The Affluent Society : poverty rediscovered?

  1. The Poor Law Amendment Act (1834)
  2. Victorian philanthropy in 19th century England
  3. Electoral inequalities in Victorian England: the Road to Male Suffrage
  4. Ante Bellum, Inter Bella : Legislation and the Depression
  5. More electoral inequalities : the Road to Female Suffrage
  6. The Beveridge Report: a Revolution?
  7. The Welfare State: an end to poverty and inequality ?
  8. The Affluent Society : poverty rediscovered?
  9. Inequality and Race
  10. Inequality and Gender
  11. The Thatcher Years : the individual and society
  12. Inequalities in Britain today

Post-war Britain is characterised by Butskellism, a hybrid word formed from part of the names of the Conservative (Butler) and Labour (Gaitskell) Chancellors of the Exchequer.

This socio-economic policy was a compromise between private and public responsibility for the individual and was seen to describe a consensus between right and left which was to last until 1975 (for the Conservatives) and 1979 (for the Labour Party).

The 50s and 60s were years of the acceptance by both sides in British politics of a Welfare State, which looked after the individual “from the cradle to the grave”.

Economic and social changes

Received wisdom indicates an increase in the standard of living for the majority of British people. The average male weekly wage for men in 1952 was £8 14s, the equivalent of £36 in 1976 when the same average weekly wage had reached £65.
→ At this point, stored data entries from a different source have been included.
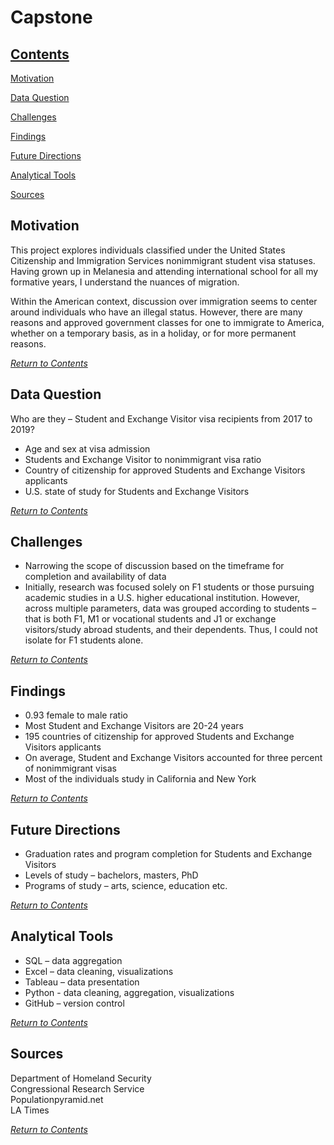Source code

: # Capstone


## [Contents](#contents)
[Motivation](#motivation)

[Data Question](#data-question)

[Challenges](#challenges)

[Findings](#findings)

[Future Directions](#future-directions)

[Analytical Tools](#analytical-tools)

[Sources](#sources)


## Motivation
This project explores individuals classified under the United States Citizenship and Immigration Services nonimmigrant student visa statuses.
Having grown up in Melanesia and attending international school for all my formative years, I understand the nuances of migration. 

Within the American context, discussion over immigration seems to center around individuals who have an illegal status. However, there are many reasons and approved government classes for one to immigrate to America, whether on a temporary basis, as in a holiday, or for more permanent reasons. 

_[Return to Contents](#contents)_


## Data Question
Who are they –  Student and Exchange Visitor visa recipients from 2017 to 2019?

* Age and sex at visa admission
* Students and Exchange Visitor to nonimmigrant visa ratio  
* Country of citizenship for approved Students and Exchange Visitors applicants
* U.S. state of study for Students and Exchange Visitors

_[Return to Contents](#contents)_


## Challenges
* Narrowing the scope of discussion based on the timeframe for completion and availability of data
* Initially, research was focused solely on F1 students or those pursuing academic studies in a U.S. higher educational institution. However, across multiple parameters, data was grouped according to students – that is both F1, M1 or vocational students and J1 or exchange visitors/study abroad students, and their dependents. Thus, I could not isolate for F1 students alone.<br/>

_[Return to Contents](#contents)_


## Findings
* 0.93 female to male ratio
* Most Student and Exchange Visitors are 20-24 years
* 195 countries of citizenship for approved Students and Exchange Visitors applicants
* On average, Student and Exchange Visitors accounted for three percent of nonimmigrant visas 
* Most of the individuals study in California and New York

_[Return to Contents](#contents)_


## Future Directions
* Graduation rates and program completion for Students and Exchange Visitors
* Levels of study – bachelors, masters, PhD
* Programs of study – arts, science, education etc.<br/>

_[Return to Contents](#contents)_


## Analytical Tools
* SQL – data aggregation
* Excel – data cleaning, visualizations
* Tableau – data presentation
* Python - data cleaning, aggregation, visualizations
* GitHub – version control

_[Return to Contents](#contents)_


## Sources
Department of Homeland Security<br/>
Congressional Research Service<br/>
Populationpyramid.net<br/>
LA Times<br/>

_[Return to Contents](#contents)_

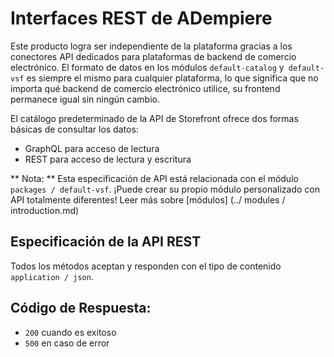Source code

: # Interfaces REST de ADempiere

Este producto logra ser independiente de la plataforma gracias a los conectores API dedicados para plataformas de backend de comercio electrónico. El formato de datos en los módulos `default-catalog` y` default-vsf` es siempre el mismo para cualquier plataforma, lo que significa que no importa qué backend de comercio electrónico utilice, su frontend permanece igual sin ningún cambio.

El catálogo predeterminado de la API de Storefront ofrece dos formas básicas de consultar los datos:
- GraphQL para acceso de lectura
- REST para acceso de lectura y escritura


** Nota: ** Esta especificación de API está relacionada con el módulo `packages / default-vsf`. ¡Puede crear su propio módulo personalizado con API totalmente diferentes! Leer más sobre [módulos] (../ modules / introduction.md)

## Especificación de la API REST

Todos los métodos aceptan y responden con el tipo de contenido `application / json`.


## Código de Respuesta:

- `200` cuando es exitoso
- `500` en caso de error
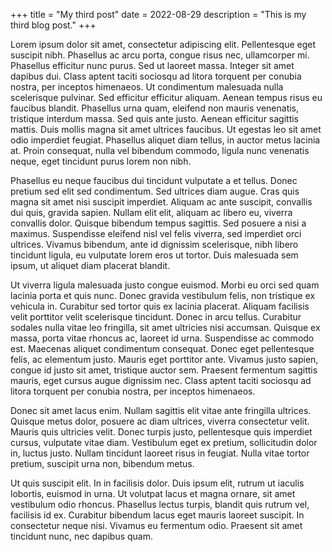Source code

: +++
title = "My third post"
date = 2022-08-29
description = "This is my third blog post."
+++

Lorem ipsum dolor sit amet, consectetur adipiscing elit. Pellentesque eget suscipit nibh. Phasellus ac arcu porta, congue risus nec, ullamcorper mi. Phasellus efficitur nunc purus. Sed ut laoreet massa. Integer sit amet dapibus dui. Class aptent taciti sociosqu ad litora torquent per conubia nostra, per inceptos himenaeos. Ut condimentum malesuada nulla scelerisque pulvinar. Sed efficitur efficitur aliquam. Aenean tempus risus eu faucibus blandit. Phasellus urna quam, eleifend non mauris venenatis, tristique interdum massa. Sed quis ante justo. Aenean efficitur sagittis mattis. Duis mollis magna sit amet ultrices faucibus. Ut egestas leo sit amet odio imperdiet feugiat. Phasellus aliquet diam tellus, in auctor metus lacinia at. Proin consequat, nulla vel bibendum commodo, ligula nunc venenatis neque, eget tincidunt purus lorem non nibh.

Phasellus eu neque faucibus dui tincidunt vulputate a et tellus. Donec pretium sed elit sed condimentum. Sed ultrices diam augue. Cras quis magna sit amet nisi suscipit imperdiet. Aliquam ac ante suscipit, convallis dui quis, gravida sapien. Nullam elit elit, aliquam ac libero eu, viverra convallis dolor. Quisque bibendum tempus sagittis. Sed posuere a nisi a maximus. Suspendisse eleifend nisl vel felis viverra, sed imperdiet orci ultrices. Vivamus bibendum, ante id dignissim scelerisque, nibh libero tincidunt ligula, eu vulputate lorem eros ut tortor. Duis malesuada sem ipsum, ut aliquet diam placerat blandit.

Ut viverra ligula malesuada justo congue euismod. Morbi eu orci sed quam lacinia porta et quis nunc. Donec gravida vestibulum felis, non tristique ex vehicula in. Curabitur sed tortor quis ex lacinia placerat. Aliquam facilisis velit porttitor velit scelerisque tincidunt. Donec in arcu tellus. Curabitur sodales nulla vitae leo fringilla, sit amet ultricies nisi accumsan. Quisque ex massa, porta vitae rhoncus ac, laoreet id urna. Suspendisse ac commodo est. Maecenas aliquet condimentum consequat. Donec eget pellentesque felis, ac elementum justo. Mauris eget porttitor ante. Vivamus justo sapien, congue id justo sit amet, tristique auctor sem. Praesent fermentum sagittis mauris, eget cursus augue dignissim nec. Class aptent taciti sociosqu ad litora torquent per conubia nostra, per inceptos himenaeos.

Donec sit amet lacus enim. Nullam sagittis elit vitae ante fringilla ultrices. Quisque metus dolor, posuere ac diam ultrices, viverra consectetur velit. Mauris quis ultricies velit. Donec turpis justo, pellentesque quis imperdiet cursus, vulputate vitae diam. Vestibulum eget ex pretium, sollicitudin dolor in, luctus justo. Nullam tincidunt laoreet risus in feugiat. Nulla vitae tortor pretium, suscipit urna non, bibendum metus.

Ut quis suscipit elit. In in facilisis dolor. Duis ipsum elit, rutrum ut iaculis lobortis, euismod in urna. Ut volutpat lacus et magna ornare, sit amet vestibulum odio rhoncus. Phasellus lectus turpis, blandit quis rutrum vel, facilisis id ex. Curabitur bibendum lacus eget mauris laoreet suscipit. In consectetur neque nisi. Vivamus eu fermentum odio. Praesent sit amet tincidunt nunc, nec dapibus quam.
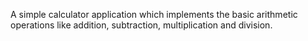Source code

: A simple calculator application which implements the basic arithmetic operations like
addition, subtraction, multiplication and division.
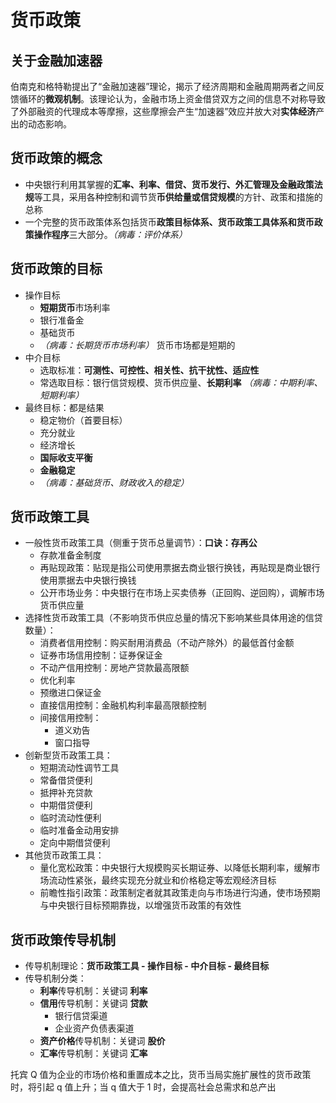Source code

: # 货币政策

## 关于金融加速器

伯南克和格特勒提出了“金融加速器”理论，揭示了经济周期和金融周期两者之间反馈循环的**微观机制**。该理论认为，金融市场上资金借贷双方之间的信息不对称导致了外部融资的代理成本等摩擦，这些摩擦会产生“加速器”效应并放大对**实体经济**产出的动态影响。

## 货币政策的概念

- 中央银行利用其掌握的**汇率、利率、借贷、货币发行、外汇管理及金融政策法规**等工具，采用各种控制和调节货**币供给量或信贷规模**的方针、政策和措施的总称
- 一个完整的货币政策体系包括货币**政策目标体系、货币政策工具体系和货币政策操作程序**三大部分。_（病毒：评价体系）_

## 货币政策的目标

- 操作目标
  - **短期货币**市场利率
  - 银行准备金
  - 基础货币
  - _（病毒：长期货币市场利率）_ 货币市场都是短期的
- 中介目标
  - 选取标准：**可测性、可控性、相关性、抗干扰性、适应性**
  - 常选取目标：银行信贷规模、货币供应量、**长期利率** _（病毒：中期利率、短期利率）_
- 最终目标：都是结果
  - 稳定物价（首要目标）
  - 充分就业
  - 经济增长
  - **国际收支平衡**
  - **金融稳定**
  - _（病毒：基础货币、财政收入的稳定）_

## **货币政策工具**

- 一般性货币政策工具（侧重于货币总量调节）：**口诀：存再公**
  - 存款准备金制度
  - 再贴现政策：贴现是指公司使用票据去商业银行换钱，再贴现是商业银行使用票据去中央银行换钱
  - 公开市场业务：中央银行在市场上买卖债券（正回购、逆回购），调解市场货币供应量
- 选择性货币政策工具（不影响货币供应总量的情况下影响某些具体用途的信贷数量）：
  - 消费者信用控制：购买耐用消费品（不动产除外）的最低首付金额
  - 证券市场信用控制：证券保证金
  - 不动产信用控制：房地产贷款最高限额
  - 优化利率
  - 预缴进口保证金
  - 直接信用控制：金融机构利率最高限额控制
  - 间接信用控制：
    - 道义劝告
    - 窗口指导
- 创新型货币政策工具：
  - 短期流动性调节工具
  - 常备借贷便利
  - 抵押补充贷款
  - 中期借贷便利
  - 临时流动性便利
  - 临时准备金动用安排
  - 定向中期借贷便利
- 其他货币政策工具：
  - 量化宽松政策：中央银行大规模购买长期证券、以降低长期利率，缓解市场流动性紧张，最终实现充分就业和价格稳定等宏观经济目标
  - 前瞻性指引政策：政策制定者就其政策走向与市场进行沟通，使市场预期与中央银行目标预期靠拢，以增强货币政策的有效性

## 货币政策传导机制

- 传导机制理论：**货币政策工具 - 操作目标 - 中介目标 - 最终目标**
- 传导机制分类：
  - **利率**传导机制：关键词 **利率**
  - **信用**传导机制：关键词 **贷款**
    - 银行信贷渠道
    - 企业资产负债表渠道
  - **资产价格**传导机制：关键词 **股价**
  - **汇率**传导机制：关键词 **汇率**

托宾 Q 值为企业的市场价格和重置成本之比，货币当局实施扩展性的货币政策时，将引起 q 值上升；当 q 值大于 1 时，会提高社会总需求和总产出
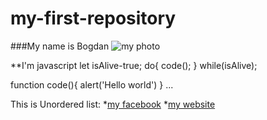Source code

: # my-first-repository

###My name is Bogdan
![my photo](https://www.planetware.com/wpimages/2019/11/canada-in-pictures-beautiful-places-to-photograph-morraine-lake.jpg)

**I'm javascript
let isAlive-true;
do{
  code();
}
while(isAlive);

function code(){
  alert('Hello world')
}
...

This is Unordered list:
*[my facebook](https://facebook.com)
*[my website](https://github.com)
This represented an increase in real terms of 80% in 24 years. Or there again, considering the percentage of homes owned by their residents, the figure in the same period jumped from 29% to 54%, an increase of 86%.

For the first time in their lives, many working-class and lower-middle-class people benefited considerably from the “affluent society”. They could borrow money at low rates of interest and buy new consumer goods and services. In 1951 there were 48 cars and 103 telephones for 1,000 people. In 1976, the figures were 103 and 392 respectively.

However, it must be remembered that economic growth was slower in Britain than in most other capitalist countries. This is often referred to as “relative” economic decline.